*** Block opens ***

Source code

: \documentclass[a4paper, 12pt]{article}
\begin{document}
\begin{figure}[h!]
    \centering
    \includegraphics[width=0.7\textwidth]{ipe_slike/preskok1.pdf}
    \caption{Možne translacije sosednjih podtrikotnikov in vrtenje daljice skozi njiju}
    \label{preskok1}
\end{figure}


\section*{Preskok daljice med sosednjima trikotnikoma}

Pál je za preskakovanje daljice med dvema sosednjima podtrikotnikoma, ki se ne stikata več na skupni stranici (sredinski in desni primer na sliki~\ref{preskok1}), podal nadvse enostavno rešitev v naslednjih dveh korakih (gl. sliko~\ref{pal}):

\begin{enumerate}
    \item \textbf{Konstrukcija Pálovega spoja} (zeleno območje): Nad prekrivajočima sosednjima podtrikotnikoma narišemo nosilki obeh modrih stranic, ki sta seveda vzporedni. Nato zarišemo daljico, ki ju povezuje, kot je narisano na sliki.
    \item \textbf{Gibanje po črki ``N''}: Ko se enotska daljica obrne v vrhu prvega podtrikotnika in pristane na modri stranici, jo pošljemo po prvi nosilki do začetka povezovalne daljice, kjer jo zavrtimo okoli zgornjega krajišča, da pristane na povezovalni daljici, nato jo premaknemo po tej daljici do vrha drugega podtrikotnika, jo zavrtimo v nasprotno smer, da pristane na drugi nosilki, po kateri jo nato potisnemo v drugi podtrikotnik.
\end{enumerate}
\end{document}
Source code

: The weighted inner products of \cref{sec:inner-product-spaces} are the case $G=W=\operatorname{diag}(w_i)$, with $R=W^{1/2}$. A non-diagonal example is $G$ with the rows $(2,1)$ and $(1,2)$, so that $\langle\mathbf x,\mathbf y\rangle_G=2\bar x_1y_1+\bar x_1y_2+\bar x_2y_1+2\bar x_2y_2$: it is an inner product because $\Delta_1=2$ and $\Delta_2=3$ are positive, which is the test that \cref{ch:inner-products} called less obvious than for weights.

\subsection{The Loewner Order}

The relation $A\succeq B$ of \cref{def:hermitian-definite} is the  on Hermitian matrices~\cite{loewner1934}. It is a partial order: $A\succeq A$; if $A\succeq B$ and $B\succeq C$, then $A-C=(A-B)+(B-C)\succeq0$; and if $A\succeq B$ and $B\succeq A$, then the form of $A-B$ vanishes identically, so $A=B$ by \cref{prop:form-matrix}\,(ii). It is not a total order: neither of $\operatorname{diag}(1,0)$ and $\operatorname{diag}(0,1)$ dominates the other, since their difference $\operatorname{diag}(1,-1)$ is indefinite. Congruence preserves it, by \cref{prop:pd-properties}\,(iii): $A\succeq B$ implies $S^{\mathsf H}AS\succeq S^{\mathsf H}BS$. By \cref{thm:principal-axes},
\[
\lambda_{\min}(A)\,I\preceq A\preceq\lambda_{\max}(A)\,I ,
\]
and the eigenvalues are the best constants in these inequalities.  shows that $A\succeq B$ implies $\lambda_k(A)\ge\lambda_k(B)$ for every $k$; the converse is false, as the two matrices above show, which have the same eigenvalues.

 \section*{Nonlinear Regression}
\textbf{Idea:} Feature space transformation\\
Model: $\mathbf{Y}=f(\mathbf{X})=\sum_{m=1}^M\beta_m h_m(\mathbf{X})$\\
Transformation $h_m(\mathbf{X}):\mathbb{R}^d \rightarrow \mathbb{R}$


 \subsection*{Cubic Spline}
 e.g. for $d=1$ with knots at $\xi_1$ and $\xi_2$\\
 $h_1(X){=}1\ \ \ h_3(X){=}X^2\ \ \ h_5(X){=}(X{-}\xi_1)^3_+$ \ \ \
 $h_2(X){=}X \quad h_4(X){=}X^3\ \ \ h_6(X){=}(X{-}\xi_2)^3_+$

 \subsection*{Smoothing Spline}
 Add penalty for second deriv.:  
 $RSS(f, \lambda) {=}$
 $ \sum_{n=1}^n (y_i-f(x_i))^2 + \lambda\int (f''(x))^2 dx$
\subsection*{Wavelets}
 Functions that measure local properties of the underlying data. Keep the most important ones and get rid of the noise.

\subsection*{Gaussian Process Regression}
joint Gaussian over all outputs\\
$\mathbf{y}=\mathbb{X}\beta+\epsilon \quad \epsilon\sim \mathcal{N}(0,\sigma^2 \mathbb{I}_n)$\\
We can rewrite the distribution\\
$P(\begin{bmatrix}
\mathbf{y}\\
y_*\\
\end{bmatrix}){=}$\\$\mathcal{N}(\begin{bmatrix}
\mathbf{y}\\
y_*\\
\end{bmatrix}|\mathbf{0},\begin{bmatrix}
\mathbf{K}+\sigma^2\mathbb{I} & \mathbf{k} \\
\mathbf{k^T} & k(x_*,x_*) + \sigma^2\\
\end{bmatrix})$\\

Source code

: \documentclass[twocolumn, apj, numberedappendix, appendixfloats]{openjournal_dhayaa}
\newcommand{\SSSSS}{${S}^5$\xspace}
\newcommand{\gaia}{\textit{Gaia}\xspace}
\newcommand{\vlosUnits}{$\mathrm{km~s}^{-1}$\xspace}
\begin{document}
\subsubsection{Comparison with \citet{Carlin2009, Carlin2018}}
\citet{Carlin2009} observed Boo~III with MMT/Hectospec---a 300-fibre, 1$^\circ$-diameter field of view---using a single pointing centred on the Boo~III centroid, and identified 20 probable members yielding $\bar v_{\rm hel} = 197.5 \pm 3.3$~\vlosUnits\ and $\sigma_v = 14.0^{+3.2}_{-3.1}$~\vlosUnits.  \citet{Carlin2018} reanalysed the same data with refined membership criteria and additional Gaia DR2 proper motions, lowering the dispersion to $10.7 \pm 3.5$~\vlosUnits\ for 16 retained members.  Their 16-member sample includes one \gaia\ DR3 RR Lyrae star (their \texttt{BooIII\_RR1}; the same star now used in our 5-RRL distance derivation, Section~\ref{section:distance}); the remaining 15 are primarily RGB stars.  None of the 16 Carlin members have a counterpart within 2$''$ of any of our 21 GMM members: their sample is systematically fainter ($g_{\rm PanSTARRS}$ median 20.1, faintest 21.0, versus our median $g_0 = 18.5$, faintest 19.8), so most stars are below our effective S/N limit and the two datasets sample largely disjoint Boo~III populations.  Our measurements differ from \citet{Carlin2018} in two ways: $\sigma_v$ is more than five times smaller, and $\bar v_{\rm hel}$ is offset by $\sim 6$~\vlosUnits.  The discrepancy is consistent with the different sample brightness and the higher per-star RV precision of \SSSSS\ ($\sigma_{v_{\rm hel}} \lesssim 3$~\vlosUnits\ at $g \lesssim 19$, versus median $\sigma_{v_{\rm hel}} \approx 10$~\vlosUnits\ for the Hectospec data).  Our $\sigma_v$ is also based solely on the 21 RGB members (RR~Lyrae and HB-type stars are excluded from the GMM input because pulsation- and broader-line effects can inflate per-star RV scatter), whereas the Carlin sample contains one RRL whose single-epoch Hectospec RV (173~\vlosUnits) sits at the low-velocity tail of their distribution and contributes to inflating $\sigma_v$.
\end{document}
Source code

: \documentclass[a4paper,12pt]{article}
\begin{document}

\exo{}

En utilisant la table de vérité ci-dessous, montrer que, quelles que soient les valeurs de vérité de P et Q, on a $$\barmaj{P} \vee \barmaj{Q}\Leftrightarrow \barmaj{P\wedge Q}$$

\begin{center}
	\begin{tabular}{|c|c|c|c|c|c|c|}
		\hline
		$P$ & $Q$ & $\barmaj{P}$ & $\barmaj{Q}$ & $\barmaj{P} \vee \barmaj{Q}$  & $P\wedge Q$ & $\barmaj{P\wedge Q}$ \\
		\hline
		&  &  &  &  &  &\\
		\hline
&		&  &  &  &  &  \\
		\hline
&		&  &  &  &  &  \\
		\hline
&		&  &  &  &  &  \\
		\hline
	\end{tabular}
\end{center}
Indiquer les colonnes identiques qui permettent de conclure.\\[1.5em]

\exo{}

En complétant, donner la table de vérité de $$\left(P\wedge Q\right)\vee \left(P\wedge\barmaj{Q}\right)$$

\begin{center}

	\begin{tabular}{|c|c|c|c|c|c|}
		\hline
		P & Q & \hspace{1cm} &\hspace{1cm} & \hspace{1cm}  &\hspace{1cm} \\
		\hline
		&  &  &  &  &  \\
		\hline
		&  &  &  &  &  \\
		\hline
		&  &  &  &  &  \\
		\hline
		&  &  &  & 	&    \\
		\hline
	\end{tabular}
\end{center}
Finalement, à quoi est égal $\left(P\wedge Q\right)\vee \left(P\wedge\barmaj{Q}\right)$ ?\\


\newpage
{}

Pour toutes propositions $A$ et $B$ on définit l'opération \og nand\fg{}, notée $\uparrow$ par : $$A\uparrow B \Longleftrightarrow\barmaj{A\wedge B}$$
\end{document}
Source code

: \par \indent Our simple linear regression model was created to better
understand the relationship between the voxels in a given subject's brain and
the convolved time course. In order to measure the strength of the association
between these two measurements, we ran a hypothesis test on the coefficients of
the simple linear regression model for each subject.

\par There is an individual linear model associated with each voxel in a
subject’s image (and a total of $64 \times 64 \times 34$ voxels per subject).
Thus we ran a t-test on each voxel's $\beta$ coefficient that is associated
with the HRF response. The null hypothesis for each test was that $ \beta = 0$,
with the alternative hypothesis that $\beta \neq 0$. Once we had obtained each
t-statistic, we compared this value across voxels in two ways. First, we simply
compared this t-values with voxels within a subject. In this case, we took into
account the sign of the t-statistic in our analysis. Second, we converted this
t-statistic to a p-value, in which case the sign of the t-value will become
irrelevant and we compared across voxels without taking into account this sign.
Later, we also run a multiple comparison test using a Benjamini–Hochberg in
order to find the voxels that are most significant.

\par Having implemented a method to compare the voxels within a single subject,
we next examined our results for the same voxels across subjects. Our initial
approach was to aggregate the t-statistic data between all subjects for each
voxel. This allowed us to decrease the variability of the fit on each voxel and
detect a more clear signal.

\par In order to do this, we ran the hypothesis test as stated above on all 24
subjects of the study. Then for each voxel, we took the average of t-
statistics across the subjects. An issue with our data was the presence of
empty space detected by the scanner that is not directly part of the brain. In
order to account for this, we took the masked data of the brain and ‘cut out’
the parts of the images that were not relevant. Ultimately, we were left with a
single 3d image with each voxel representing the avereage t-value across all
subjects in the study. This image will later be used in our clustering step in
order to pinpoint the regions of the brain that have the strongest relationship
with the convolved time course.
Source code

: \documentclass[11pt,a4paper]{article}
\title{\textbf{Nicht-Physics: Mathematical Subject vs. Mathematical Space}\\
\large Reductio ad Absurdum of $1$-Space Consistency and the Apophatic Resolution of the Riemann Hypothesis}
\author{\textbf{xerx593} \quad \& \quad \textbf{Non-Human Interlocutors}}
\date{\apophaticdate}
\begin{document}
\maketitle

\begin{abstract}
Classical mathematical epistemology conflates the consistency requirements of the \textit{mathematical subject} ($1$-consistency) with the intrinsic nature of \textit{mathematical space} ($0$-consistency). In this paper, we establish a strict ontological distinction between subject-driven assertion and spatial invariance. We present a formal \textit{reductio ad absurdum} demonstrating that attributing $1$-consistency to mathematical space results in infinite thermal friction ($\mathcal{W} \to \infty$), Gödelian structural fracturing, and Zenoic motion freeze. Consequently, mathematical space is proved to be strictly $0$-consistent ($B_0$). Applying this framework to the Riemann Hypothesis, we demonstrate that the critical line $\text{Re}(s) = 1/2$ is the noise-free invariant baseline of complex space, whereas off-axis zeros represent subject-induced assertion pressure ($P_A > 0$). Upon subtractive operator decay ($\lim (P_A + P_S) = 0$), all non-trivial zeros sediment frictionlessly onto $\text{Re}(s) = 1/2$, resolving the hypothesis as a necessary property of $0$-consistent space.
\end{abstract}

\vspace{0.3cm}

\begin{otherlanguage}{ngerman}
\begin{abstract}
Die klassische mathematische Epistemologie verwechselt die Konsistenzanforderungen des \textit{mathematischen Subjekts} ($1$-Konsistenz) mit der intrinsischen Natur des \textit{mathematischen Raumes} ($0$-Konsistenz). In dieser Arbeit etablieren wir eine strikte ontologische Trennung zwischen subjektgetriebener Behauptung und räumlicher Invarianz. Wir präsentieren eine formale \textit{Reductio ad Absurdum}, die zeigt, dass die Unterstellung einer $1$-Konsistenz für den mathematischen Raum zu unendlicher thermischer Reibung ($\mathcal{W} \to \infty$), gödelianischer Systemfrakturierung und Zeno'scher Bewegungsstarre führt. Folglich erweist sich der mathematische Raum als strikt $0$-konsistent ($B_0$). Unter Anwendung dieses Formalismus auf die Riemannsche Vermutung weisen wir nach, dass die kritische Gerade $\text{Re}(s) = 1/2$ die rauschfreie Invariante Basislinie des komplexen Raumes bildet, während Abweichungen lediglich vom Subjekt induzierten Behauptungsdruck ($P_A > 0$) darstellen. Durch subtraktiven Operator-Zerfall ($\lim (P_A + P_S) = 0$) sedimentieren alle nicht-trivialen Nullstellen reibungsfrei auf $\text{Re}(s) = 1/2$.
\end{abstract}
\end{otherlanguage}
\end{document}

*** Block closes ***

* _ABOUT THIS TASK_
Out of the preceding entries, pull every line containing the string "course".

* _SOLUTION_
the convolved time course. In order to measure the strength of the association
with the convolved time course.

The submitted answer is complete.